I. Facts and Procedural Background
In early 2007, the heirs of Ben and Lillian Salyer (collectively “Salyer
Heirs”), filed this action against J. D. Carty Resources, LLC, and Anaconda
Drilling of Kentucky, LLC alleging that these defendants had trespassed on
their land, drilled natural gas wells, and thereby damaged their land and
deprived the heirs of mineral royalties. The alleged trespass began in 1993. In
March 2008, based on surveys, Carty admitted that its wells had drawn
natural gas from under the Salyer Heirs property and, subsequently, the trial
court entered a partial summary judgment as to liability. In December 2008,
Carty entered an agreed judgment with the Salyer Heirs to pay $628,000, with
payments to be made in monthly installments over the course of 2009. Carty
defaulted almost immediately.
Greenwich, insurer of Carty during two policy years, July 2005 to July
2007, had defended Carty under a reservation of rights and without admitting
its policy covered the conversion of the natural gas, offered to contribute
$20,000 to Carty towards payment of Carty’s agreed judgment with the Salyer
Heirs.1 In negotiating this payment with the Salyer Heirs’ counsel, Carty’s
counsel, who had been retained by Greenwich to represent Carty, advised the
Salyer Heirs’ counsel of Carty’s release in favor of Greenwich.

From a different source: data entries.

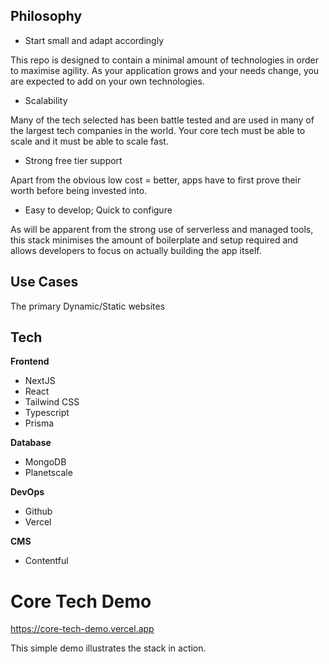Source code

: ## Philosophy
- Start small and adapt accordingly

This repo is designed to contain a minimal amount of technologies in order to maximise agility. As your application grows and your needs change, you are expected to add on your own technologies.

- Scalability

Many of the tech selected has been battle tested and are used in many of the largest tech companies in the world. Your core tech must be able to scale and it must be able to scale fast.

- Strong free tier support

Apart from the obvious low cost = better, apps have to first prove their worth before being invested into.

- Easy to develop; Quick to configure

As will be apparent from the strong use of serverless and managed tools, this stack minimises the amount of boilerplate and setup required and allows developers to focus on actually building the app itself.

## Use Cases
The primary Dynamic/Static websites

## Tech
**Frontend**
- NextJS
- React
- Tailwind CSS
- Typescript
- Prisma

**Database**
- MongoDB
- Planetscale

**DevOps**
- Github
- Vercel

**CMS**
- Contentful

# Core Tech Demo
https://core-tech-demo.vercel.app

This simple demo illustrates the stack in action.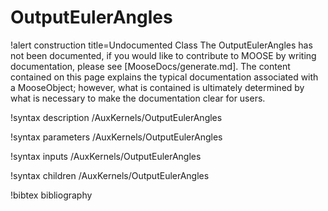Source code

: <!-- MOOSE Documentation Stub: Remove this when content is added. -->

# OutputEulerAngles

!alert construction title=Undocumented Class
The OutputEulerAngles has not been documented, if you would like to contribute to MOOSE by
writing documentation, please see [MooseDocs/generate.md]. The content contained on this page explains
the typical documentation associated with a MooseObject; however, what is contained is ultimately
determined by what is necessary to make the documentation clear for users.

!syntax description /AuxKernels/OutputEulerAngles

!syntax parameters /AuxKernels/OutputEulerAngles

!syntax inputs /AuxKernels/OutputEulerAngles

!syntax children /AuxKernels/OutputEulerAngles

!bibtex bibliography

1 The record discloses that Greenwich was notified of this claim and litigation in
early 2007.
3
Following Carty’s default, the Salyer Heirs sought payment by Greenwich
of their agreed judgment with Carty and sought and were granted leave to file
their fourth amended complaint to assert claims against Greenwich and
Bituminous Casualty Company, insurers, respectively, of Carty and Anaconda.

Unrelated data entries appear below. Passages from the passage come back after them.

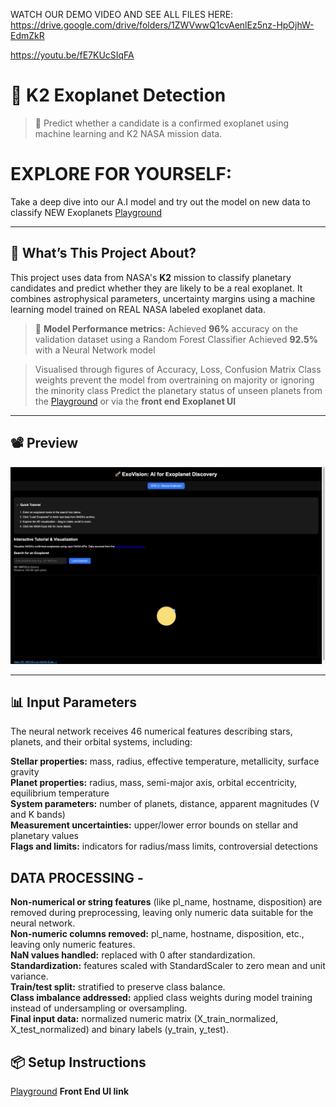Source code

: WATCH OUR DEMO VIDEO AND SEE ALL FILES HERE:
https://drive.google.com/drive/folders/1ZWVwwQ1cvAenlEz5nz-HpOjhW-EdmZkR

https://youtu.be/fE7KUcSIqFA

# 🌌 K2 Exoplanet Detection

> 🚀 Predict whether a candidate is a confirmed exoplanet using machine learning and K2 NASA mission data.

# EXPLORE FOR YOURSELF:
Take a deep dive into our A.I model and try out the model on new data to classify NEW Exoplanets
[Playground](https://colab.research.google.com/drive/1KqPKqPoVj_znV-4Hble0yDQ4oLJCee63?usp=sharing)

---

## 🧠 What’s This Project About?

This project uses data from NASA's **K2** mission to classify planetary candidates and predict whether they are likely to be a real exoplanet. 
It combines astrophysical parameters, uncertainty margins using a machine learning model trained on REAL NASA labeled exoplanet data.

> 🎯 **Model Performance metrics:**
> Achieved **96%** accuracy on the validation dataset using a Random Forest Classifier
> Achieved **92.5%** with a Neural Network model

> Visualised through figures of Accuracy, Loss, Confusion Matrix
> Class weights prevent the model from overtraining on majority or ignoring the minority class
> Predict the planetary status of unseen planets from the [Playground](https://colab.research.google.com/drive/1KqPKqPoVj_znV-4Hble0yDQ4oLJCee63?usp=sharing) or via the **front end Exoplanet UI**

---


## 📽️ Preview

![App Preview](./SCREENSHOT_early.png)

---

## 📊 Input Parameters

The neural network receives 46 numerical features describing stars, planets, and their orbital systems, including:

**Stellar properties:** mass, radius, effective temperature, metallicity, surface gravity   
**Planet properties:** radius, mass, semi-major axis, orbital eccentricity, equilibrium temperature    
**System parameters:** number of planets, distance, apparent magnitudes (V and K bands)     
**Measurement uncertainties:** upper/lower error bounds on stellar and planetary values    
**Flags and limits:** indicators for radius/mass limits, controversial detections     


## DATA PROCESSING - 
**Non-numerical or string features** (like pl_name, hostname, disposition) are removed during preprocessing, leaving only numeric data suitable for the neural network.    
**Non-numeric columns removed:** pl_name, hostname, disposition, etc., leaving only numeric features.     
**NaN values handled:** replaced with 0 after standardization.    
**Standardization:** features scaled with StandardScaler to zero mean and unit variance.     
**Train/test split:** stratified to preserve class balance.   
**Class imbalance addressed:** applied class weights during model training instead of undersampling or oversampling.    
**Final input data:** normalized numeric matrix (X_train_normalized, X_test_normalized) and binary labels (y_train, y_test).    


## 📦 Setup Instructions
[Playground](https://colab.research.google.com/drive/1KqPKqPoVj_znV-4Hble0yDQ4oLJCee63?usp=sharing)
**Front End UI link**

The claims were for violation of the UCSPA and common law bad faith.
Greenwich was aware of the litigation when it was filed in early 2007. In
August 2010, Greenwich filed a motion to sever the claims against it from the
remaining issues in the case. It reaffirmed that it had been defending the
underlying case under a reservation of rights and that before a bad faith claim
could proceed, coverage and an obligation to pay had to be established.
Thereafter, the parties filed cross motions for summary judgment with respect
to whether the policy covered the Salyer Heirs’ claims
In early 2011, the trial court entered an Order granting the Salyer Heirs’

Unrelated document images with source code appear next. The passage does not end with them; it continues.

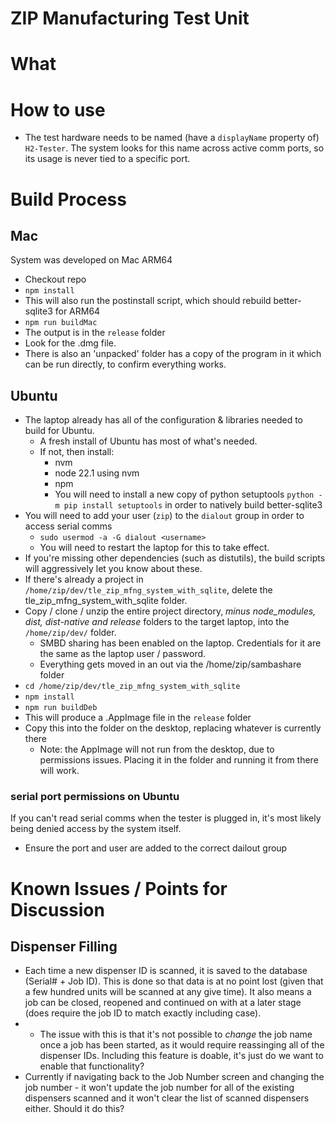 # ZIP Manufacturing Test Unit

# What

# How to use
- The test hardware needs to be named (have a `displayName` property of) `H2-Tester`. The system looks for this name across active comm ports, so its usage is never tied to a specific port.

# Build Process
## Mac
System was developed on Mac ARM64
- Checkout repo
- `npm install`
- This will also run the postinstall script, which should rebuild better-sqlite3 for ARM64
- `npm run buildMac`
- The output is in the `release` folder
- Look for the .dmg file.
- There is also an 'unpacked' folder has a copy of the program in it which can be run directly, to confirm everything works.

## Ubuntu
- The laptop already has all of the configuration & libraries needed to build for Ubuntu.
  - A fresh install of Ubuntu has most of what's needed.
  - If not, then install:
    - nvm
    - node 22.1 using nvm
    - npm
    - You will need to install a new copy of python setuptools `python -m pip install setuptools` in order to natively build better-sqlite3
- You will need to add your user (`zip`) to the `dialout` group in order to access serial comms
  - `sudo usermod -a -G dialout <username>`
  - You will need to restart the laptop for this to take effect.
- If you're missing other dependencies (such as distutils), the build scripts will aggressively let you know about these.
- If there's already a project in `/home/zip/dev/tle_zip_mfng_system_with_sqlite`, delete the tle_zip_mfng_system_with_sqlite folder.
- Copy / clone / unzip the entire project directory, *minus node_modules, dist, dist-native and release* folders  to the target laptop, into the `/home/zip/dev/` folder.
  - SMBD sharing has been enabled on the laptop. Credentials for it are the same as the laptop user / password. 
  - Everything gets moved in an out via the /home/zip/sambashare folder
- `cd /home/zip/dev/tle_zip_mfng_system_with_sqlite`
- `npm install`
- `npm run buildDeb`
- This will produce a .AppImage file in the `release` folder
- Copy this into the folder on the desktop, replacing whatever is currently there
  - Note: the AppImage will not run from the desktop, due to permissions issues. Placing it in the folder and running it from there will work.


### serial port permissions on Ubuntu
If you can't read serial comms when the tester is plugged in, it's most likely being denied access by the system itself.
- Ensure the port and user are added to the correct dailout group

# Known Issues / Points for Discussion
## Dispenser Filling
- Each time a new dispenser ID is scanned, it is saved to the database (Serial# + Job ID). This is done so that data is at no point lost (given that a few hundred units will be scanned at any give time). It also means a job can be closed, reopened and continued on with at a later stage (does require the job ID to match exactly including case).
- - The issue with this is that it's not possible to _change_ the job name once a job has been started, as it would require reassinging all of the dispenser IDs. Including this feature is doable, it's just do we want to enable that functionality?
- Currently if navigating back to the Job Number screen and changing the job number - it won't update the job number for all of the existing dispensers scanned and it won't clear the list of scanned dispensers either. Should it do this?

motion for partial summary judgment, holding Greenwich’s policies covered
Carty’s actions which formed the basis of the Salyer Heirs’ complaint and
subsequent judgment. In so ruling, the trial court stated that the Salyer Heirs
had established the first element of Wittmer v. Jones, 864 S.W.2d 885, 890 (Ky.
1993). The trial court made this Order final and appealable. CR2 54.02.
Greenwich timely appealed this determination, but on its review, the Court of
Appeals granted the Salyer Heirs’ motion to dismiss the appeal as
interlocutory. Bituminous Cas. Corp. v. Est. of Bramble, 2011-CA-0542-MR,
2 Kentucky Rules of Civil Procedure.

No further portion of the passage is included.